##### Supplied records #####

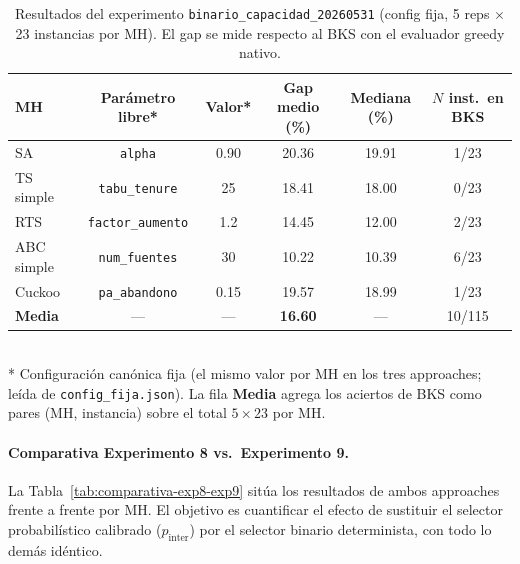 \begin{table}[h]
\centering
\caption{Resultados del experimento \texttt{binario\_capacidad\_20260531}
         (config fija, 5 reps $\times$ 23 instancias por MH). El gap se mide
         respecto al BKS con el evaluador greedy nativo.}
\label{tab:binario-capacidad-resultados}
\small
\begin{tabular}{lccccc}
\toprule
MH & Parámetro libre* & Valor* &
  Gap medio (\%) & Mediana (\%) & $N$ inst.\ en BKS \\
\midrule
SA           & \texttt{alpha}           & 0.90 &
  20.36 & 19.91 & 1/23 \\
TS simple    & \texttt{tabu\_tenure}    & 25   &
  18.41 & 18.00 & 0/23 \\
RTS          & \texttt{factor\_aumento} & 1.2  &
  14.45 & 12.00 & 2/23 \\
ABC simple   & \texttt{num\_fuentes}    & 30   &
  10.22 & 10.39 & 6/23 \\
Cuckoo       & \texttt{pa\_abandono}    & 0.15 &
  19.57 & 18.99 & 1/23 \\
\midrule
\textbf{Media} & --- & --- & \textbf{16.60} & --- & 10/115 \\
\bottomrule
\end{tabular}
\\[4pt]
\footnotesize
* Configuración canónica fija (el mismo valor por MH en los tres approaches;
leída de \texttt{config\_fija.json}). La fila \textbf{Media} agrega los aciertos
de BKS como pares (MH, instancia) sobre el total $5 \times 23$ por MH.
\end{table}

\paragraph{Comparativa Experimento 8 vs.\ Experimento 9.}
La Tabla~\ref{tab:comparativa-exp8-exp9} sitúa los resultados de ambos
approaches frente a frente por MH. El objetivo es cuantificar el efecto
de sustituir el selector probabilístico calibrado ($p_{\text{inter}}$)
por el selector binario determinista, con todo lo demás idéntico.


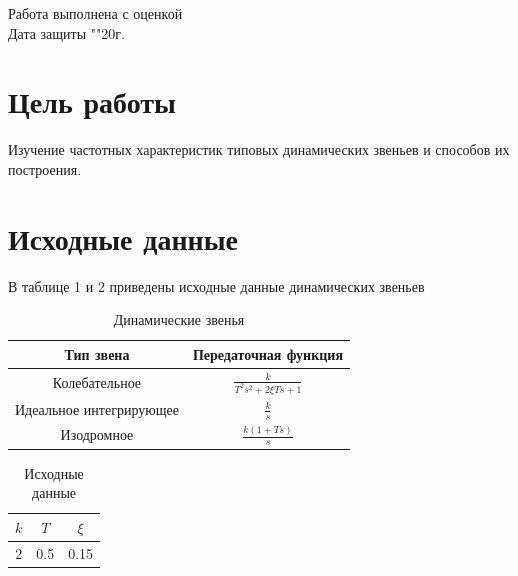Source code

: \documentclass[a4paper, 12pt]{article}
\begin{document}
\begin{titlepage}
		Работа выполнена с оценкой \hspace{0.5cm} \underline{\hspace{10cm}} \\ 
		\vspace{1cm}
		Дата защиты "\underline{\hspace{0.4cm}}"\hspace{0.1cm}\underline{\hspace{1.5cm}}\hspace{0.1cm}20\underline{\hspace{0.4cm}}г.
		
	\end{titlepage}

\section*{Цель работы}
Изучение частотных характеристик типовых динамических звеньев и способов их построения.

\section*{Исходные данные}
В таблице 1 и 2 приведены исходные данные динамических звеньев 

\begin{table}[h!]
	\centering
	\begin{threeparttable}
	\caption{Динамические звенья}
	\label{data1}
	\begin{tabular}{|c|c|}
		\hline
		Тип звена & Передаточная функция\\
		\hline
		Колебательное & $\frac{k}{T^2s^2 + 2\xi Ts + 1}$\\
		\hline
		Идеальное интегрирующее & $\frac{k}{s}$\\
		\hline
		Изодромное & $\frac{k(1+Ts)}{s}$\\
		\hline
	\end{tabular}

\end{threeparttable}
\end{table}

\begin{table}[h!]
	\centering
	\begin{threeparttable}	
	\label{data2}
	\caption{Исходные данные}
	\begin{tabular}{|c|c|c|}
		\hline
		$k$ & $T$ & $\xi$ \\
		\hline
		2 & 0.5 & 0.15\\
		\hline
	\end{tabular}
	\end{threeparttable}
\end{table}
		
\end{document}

#####

** Exercise **
Give the entries above again, exactly as written and free of images.

** Written response **
 \begin{table}[h]
\centering
\caption{Resultados del experimento \texttt{binario\_capacidad\_20260531}
         (config fija, 5 reps $\times$ 23 instancias por MH). El gap se mide
         respecto al BKS con el evaluador greedy nativo.}
\label{tab:binario-capacidad-resultados}
\small
\begin{tabular}{lccccc}
\toprule
MH & Parámetro libre* & Valor* &
  Gap medio (\%) & Mediana (\%) & $N$ inst.\ en BKS \\
\midrule
SA           & \texttt{alpha}           & 0.90 &
  20.36 & 19.91 & 1/23 \\
TS simple    & \texttt{tabu\_tenure}    & 25   &
  18.41 & 18.00 & 0/23 \\
RTS          & \texttt{factor\_aumento} & 1.2  &
  14.45 & 12.00 & 2/23 \\
ABC simple   & \texttt{num\_fuentes}    & 30   &
  10.22 & 10.39 & 6/23 \\
Cuckoo       & \texttt{pa\_abandono}    & 0.15 &
  19.57 & 18.99 & 1/23 \\
\midrule
\textbf{Media} & --- & --- & \textbf{16.60} & --- & 10/115 \\
\bottomrule
\end{tabular}
\\[4pt]
\footnotesize
* Configuración canónica fija (el mismo valor por MH en los tres approaches;
leída de \texttt{config\_fija.json}). La fila \textbf{Media} agrega los aciertos
de BKS como pares (MH, instancia) sobre el total $5 \times 23$ por MH.
\end{table}

\paragraph{Comparativa Experimento 8 vs.\ Experimento 9.}
La Tabla~\ref{tab:comparativa-exp8-exp9} sitúa los resultados de ambos
approaches frente a frente por MH. El objetivo es cuantificar el efecto
de sustituir el selector probabilístico calibrado ($p_{\text{inter}}$)
por el selector binario determinista, con todo lo demás idéntico.


Source code

: \documentclass[a4paper, 12pt]{article}
\begin{document}
\begin{titlepage}
		Работа выполнена с оценкой \hspace{0.5cm} \underline{\hspace{10cm}} \\ 
		\vspace{1cm}
		Дата защиты "\underline{\hspace{0.4cm}}"\hspace{0.1cm}\underline{\hspace{1.5cm}}\hspace{0.1cm}20\underline{\hspace{0.4cm}}г.
		
	\end{titlepage}

\section*{Цель работы}
Изучение частотных характеристик типовых динамических звеньев и способов их построения.

\section*{Исходные данные}
В таблице 1 и 2 приведены исходные данные динамических звеньев 

\begin{table}[h!]
	\centering
	\begin{threeparttable}
	\caption{Динамические звенья}
	\label{data1}
	\begin{tabular}{|c|c|}
		\hline
		Тип звена & Передаточная функция\\
		\hline
		Колебательное & $\frac{k}{T^2s^2 + 2\xi Ts + 1}$\\
		\hline
		Идеальное интегрирующее & $\frac{k}{s}$\\
		\hline
		Изодромное & $\frac{k(1+Ts)}{s}$\\
		\hline
	\end{tabular}

\end{threeparttable}
\end{table}

\begin{table}[h!]
	\centering
	\begin{threeparttable}	
	\label{data2}
	\caption{Исходные данные}
	\begin{tabular}{|c|c|c|}
		\hline
		$k$ & $T$ & $\xi$ \\
		\hline
		2 & 0.5 & 0.15\\
		\hline
	\end{tabular}
	\end{threeparttable}
\end{table}
		
\end{document}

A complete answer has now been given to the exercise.